Before we do the stacking we need to decorate the different backgrounds with different colors, to be able to tell them apart. Once again it is convenient to make a map with the different backgrounds and the corresponing colors. Colors are defined as integers (e.g. kRed = 632), meaning that the mapped value must also be an integer.
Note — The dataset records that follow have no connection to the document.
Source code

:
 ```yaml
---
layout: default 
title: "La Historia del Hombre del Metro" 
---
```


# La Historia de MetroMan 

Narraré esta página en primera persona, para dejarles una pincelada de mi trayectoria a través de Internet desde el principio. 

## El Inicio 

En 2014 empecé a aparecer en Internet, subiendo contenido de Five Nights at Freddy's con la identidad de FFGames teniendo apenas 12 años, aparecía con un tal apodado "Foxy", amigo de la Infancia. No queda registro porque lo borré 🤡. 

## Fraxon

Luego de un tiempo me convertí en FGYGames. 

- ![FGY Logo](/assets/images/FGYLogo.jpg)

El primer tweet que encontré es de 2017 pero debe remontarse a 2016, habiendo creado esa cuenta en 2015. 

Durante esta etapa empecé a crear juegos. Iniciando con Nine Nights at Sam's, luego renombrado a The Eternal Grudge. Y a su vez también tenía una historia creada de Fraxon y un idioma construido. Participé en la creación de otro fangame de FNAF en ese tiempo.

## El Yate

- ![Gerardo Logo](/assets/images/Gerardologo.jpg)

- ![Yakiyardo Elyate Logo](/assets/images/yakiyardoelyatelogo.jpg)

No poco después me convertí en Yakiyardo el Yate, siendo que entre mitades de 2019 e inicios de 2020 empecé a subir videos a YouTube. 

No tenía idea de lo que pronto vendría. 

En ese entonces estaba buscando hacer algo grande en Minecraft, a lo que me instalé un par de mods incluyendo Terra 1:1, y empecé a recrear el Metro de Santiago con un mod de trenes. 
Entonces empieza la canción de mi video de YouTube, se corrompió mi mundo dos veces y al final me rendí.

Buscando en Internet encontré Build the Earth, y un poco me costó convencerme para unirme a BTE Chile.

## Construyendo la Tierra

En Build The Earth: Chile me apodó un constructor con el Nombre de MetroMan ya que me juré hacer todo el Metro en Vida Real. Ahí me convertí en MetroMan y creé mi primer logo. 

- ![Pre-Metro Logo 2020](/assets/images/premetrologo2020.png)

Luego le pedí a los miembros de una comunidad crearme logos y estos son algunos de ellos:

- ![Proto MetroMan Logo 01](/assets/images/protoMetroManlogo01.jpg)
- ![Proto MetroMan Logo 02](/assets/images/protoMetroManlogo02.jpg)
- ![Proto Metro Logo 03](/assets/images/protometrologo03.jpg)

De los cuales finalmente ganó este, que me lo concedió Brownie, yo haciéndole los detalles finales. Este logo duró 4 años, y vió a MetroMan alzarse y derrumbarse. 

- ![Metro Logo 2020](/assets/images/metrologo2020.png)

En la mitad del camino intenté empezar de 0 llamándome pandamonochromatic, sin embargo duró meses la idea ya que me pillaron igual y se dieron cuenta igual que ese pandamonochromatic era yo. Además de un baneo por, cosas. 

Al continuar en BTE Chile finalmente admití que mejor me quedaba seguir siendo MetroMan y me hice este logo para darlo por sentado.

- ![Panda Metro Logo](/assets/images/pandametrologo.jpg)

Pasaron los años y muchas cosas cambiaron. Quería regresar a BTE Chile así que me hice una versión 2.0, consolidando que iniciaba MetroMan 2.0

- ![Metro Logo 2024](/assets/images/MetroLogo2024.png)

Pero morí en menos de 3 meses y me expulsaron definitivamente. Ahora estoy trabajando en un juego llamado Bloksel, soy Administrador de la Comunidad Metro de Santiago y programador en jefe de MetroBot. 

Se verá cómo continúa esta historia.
More about the ROOT colors can be found in the [TColor](https://root.cern.ch/doc/master/classTColor.html) class reference.  

In [17]:
map<TString, Int_t> colors; 

In [18]:
colors["Diboson"] = kBlue; 
colors["Zjets"] = kRed; 
colors["ttbar"] = kGreen;

In [19]:
for(const auto h:bgs){
    hist_mll[h]->SetFillColor(colors[h]); 
    hist_met[h]->SetFillColor(colors[h]);
    hist_lep_pt[h]->SetFillColor(colors[h]);
    
    hist_mll[h]->SetLineColor(colors[h]); 
    hist_met[h]->SetLineColor(colors[h]);
    hist_lep_pt[h]->SetLineColor(colors[h]);
}

In [20]:
THStack *stack_mll = new THStack("Invariant mass", "");

In [21]:
THStack *stack_met = new THStack("Missing ET", ""); 

In [22]:
for(const auto h:bgs){
    stack_mll->RecursiveRemove(hist_mll[h]); // Remove previously stacked histograms  
    stack_met->RecursiveRemove(hist_met[h]);
    stack_mll->Add(hist_mll[h]); 
    stack_met->Add(hist_met[h]);
}    

Now we make a legend with the different backgrounds, and plot the stacks. 

In [23]:
gStyle->SetLegendBorderSize(0); // Remove (default) border around legend 
TLegend *legend = new TLegend(0.65, 0.70, 0.85, 0.85); 

In [24]:
legend->Clear();
for(const auto i:bgs){
    legend->AddEntry(hist_mll[i], i, "f");  // Add your histograms to the legend
} 

In [25]:
TCanvas *C = new TCanvas("c", "c", 600, 600);

In [26]:
gPad->SetLogy(); // Set logarithmic y-axis

In [27]:
stack_mll->Draw(); 
stack_mll->GetYaxis()->SetTitle("# events");
stack_mll->GetYaxis()->SetTitleOffset(1.3); 
stack_mll->GetXaxis()->SetTitle("m_{ll} (GeV)");
stack_mll->GetXaxis()->SetTitleOffset(1.3);
legend->Draw();
C->Draw();

In [31]:
stack_met->Draw(); 
stack_met->GetYaxis()->SetTitle("# events");
stack_met->GetYaxis()->SetTitleOffset(1.3); 
stack_met->GetXaxis()->SetTitle("E_{T}^{miss} (GeV)");
stack_met->GetXaxis()->SetTitleOffset(1.3);
stack_met->GetXaxis()->SetLimits(0,250);
legend->Draw();
C->Draw();